Proven - Schmovin, that'd be the e-e-easy option. to quote RF, : 

Two roads diverged in a wood, and I--
I took the one less traveled by,
And that has made all the difference

Good luck, dive in, learn it-love it.


----------



## bum (30/3/10)

Homebrewer79 said:


> I'll be staying in as well, brewing, my first AG now that I'm happy with the consistency of my efficiency, whoohoo. Should prolly go for something thats a proven winner, but no, I'm doing it the hard way and throwing my own recipe together.


 
WHAT?! No DSGA?! I'm pretty sure that's a banning offence. 
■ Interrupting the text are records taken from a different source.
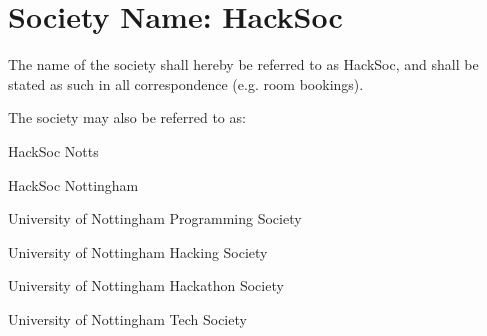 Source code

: \section{Society Name: HackSoc}
\begin{clause}
  The name of the society shall hereby be referred to as HackSoc, and shall be stated as such in all correspondence (e.g. room bookings).
\end{clause}

\begin{clause}
  The society may also be referred to as:
\end{clause}

\begin{subclause}
  HackSoc Notts
\end{subclause}

\begin{subclause}
  HackSoc Nottingham
\end{subclause}

\begin{subclause}
  University of Nottingham Programming Society
\end{subclause}

\begin{subclause}
  University of Nottingham Hacking Society
\end{subclause}

\begin{subclause}
  University of Nottingham Hackathon Society
\end{subclause}

\begin{subclause}
  University of Nottingham Tech Society
\end{subclause}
Good work, HB. Let us know how it goes.


----------



## winkle (30/3/10)

bum said:


> *WHAT?! No DSGA?! I'm pretty sure that's a banning offence.
> *
> Good work, HB. Let us know how it goes.


  
Yep, hope it goes well.


----------



## Pennywise (30/3/10)

I know I know, I was gonna go the DSGA, but I'm a bit of a rebel :lol: Will just be a simple APA though. I'm pretty confident that all will go to plan, after all the reading I've done over the last 2 years or so, and the last 6 months I turned out a few partials with good results. Pity I don't have the time to make all my brews AG, but oh well, I can still turn out a ripper kit/extract (IMO anyway  ).


----------



## Pollux (30/3/10)

I'll be looking at doing 4 in 4 days, just haven't had time lately and thanks to being off work sick over Easter and the wife having a long weekend I can brew everyday.....

Best get recipe writing.


----------



## petesbrew (30/3/10)

If I can get an arvo in, I'll be brewing up a Bohemian Pilsner I've had on the cards for a few weeks.


----------



## Pennywise (30/3/10)

Just recieved a nice SS celi tap in the mail B) , will be enjoying that after brewday thats for sure. By by cheap arse Dorado half faulty tap


----------



## fraser_john (30/3/10)

I had four brews planned, but decided to go get beer fed to me at Kirems place instead! My head will probably regret that.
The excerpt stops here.